35. En (gedenk) toen Ibraahiem zei: “O mijn Heer! Maak deze stad (een stad) van vrede en veiligheid, vermijd dat ik en mijn zonen afgod(sbeeld)en zullen aanbidden.

36. O mijn Heer! De (aanbidding van deze) afgoden hebben veel mensen op een dwaalspoor gebracht. Maar eenieder die mij volgt, behoort tot mij. En eenieder die mij ongehoorzaam is, U bent voorwaar de meest Vergevende, de meest Barmhartige.

39. Alle lofprijzingen en dank is aan Allah, die mij op hoge leeftijd Ismael en Isaac heeft geschonken Waarlijk! Mijn Heer is zeker Alhorend van de smeekbeden.

40. O mijn Heer! Zorg dat ik iemand ben die perfect zijn gebeden verricht en (ook) mij nageslacht, onze Heer! En accepteer mijn smeekgebeden.

41. Onze Heer! Vergeef mij en mijn ouders en (alle) gelovigen op de Dag wanneer de verrekening verricht zal worden.”

42. Denk niet dat Allah niet op de hoogte is van wat de onrechtvaardigen doen, maar Hij geeft hen uitstel tot een Dag waarop de ogen naar de verschrikking zullen staren.

43. (Zij zullen zich) voorwaarts haasten met hun hoofden hoog (naar de hemel), hun blik keert niet naar hen terug en hun harten zijn leeg.

44. En waarschuw de mensheid voor de Dag wanneer de bestraffing tot hen zal komen; dan zullen de zondaren zeggen: “Onze Heer! Geef ons nog een klein beetje uitstel, wij zullen Uw oproep beantwoorden en de boodschappers volgen!” (Er zal gezegd worden): “Hebben jullie vroeger niet gezworen dat jullie (de wereld niet voor het hiernamaals) zullen verlaten.”

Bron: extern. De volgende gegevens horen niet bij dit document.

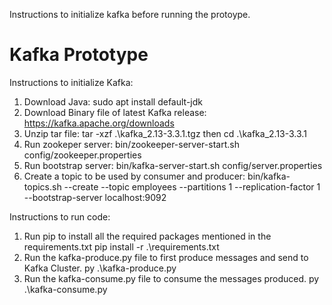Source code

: Instructions to initialize kafka before running the protoype.

# Kafka Prototype

Instructions to initialize Kafka:

1. Download Java: 
    sudo apt install default-jdk
2. Download Binary file of latest Kafka release: https://kafka.apache.org/downloads
3. Unzip tar file: 
    tar -xzf .\kafka_2.13-3.3.1.tgz then 
    cd .\kafka_2.13-3.3.1
4. Run zookeper server: 
    bin/zookeeper-server-start.sh config/zookeeper.properties
5. Run bootstrap server: 
    bin/kafka-server-start.sh config/server.properties
6. Create a topic to be used by consumer and producer: 
    bin/kafka-topics.sh --create --topic employees --partitions 1 --replication-factor 1 --bootstrap-server localhost:9092

Instructions to run code:

1. Run pip to install all the required packages mentioned in the requirements.txt
   pip install -r .\requirements.txt
2. Run the kafka-produce.py file to first produce messages and send to Kafka Cluster.
   py .\kafka-produce.py
3. Run the kafka-consume.py file to consume the messages produced.
   py .\kafka-consume.py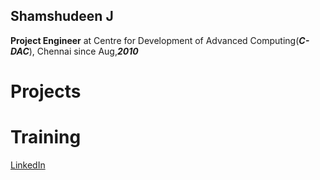 ## Shamshudeen J
**Project Engineer** at Centre for Development of Advanced Computing(***C-DAC***), Chennai since Aug,***2010***
# Projects
# Training

[LinkedIn](https://www.linkedin.com/in/shamshudeen-j-948ab726/)
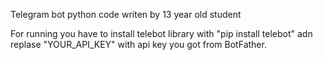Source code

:Telegram bot python code writen by 13 year old student

For running you have to install telebot library with "pip install telebot" adn replase "YOUR_API_KEY" with api key you got from BotFather.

45. En jullie verbleven in de woonplaatsen van de mensen die zichzelf onrecht hebben aangedaan, en het was voor jullie duidelijk hoe Wij met hen gedaan hebben. En Wij hebben jullie voorbeelden gegeven.

47. Denk dus niet dat Allah Zijn belofte aan Zijn Boodschappers niet zou na komen. Zeker, Allah is Almachtig, - de bezitter van van vergelding.

48. Op de Dag dat de aarde in een andere aarde zal veranderen en de hemelen ook, en zij zullen voor Allah verschijnen, de Ene, de Onweerstaanbare.

51. Dat Allah ieder persoon moge vergoeden wat hij verdiend heeft. Waarlijk, Allah is snel in de afrekening.

52. Deze (Koran) is een boodschap voor de mensheid zodat zij daarmee gewaarschuwd moge zijn en dat zij moge weten dat Hij de enige ware God is. Geen heeft het recht aanbeden te worden behalve Allah en dat de mensen van begrip daaruit lering uit halen.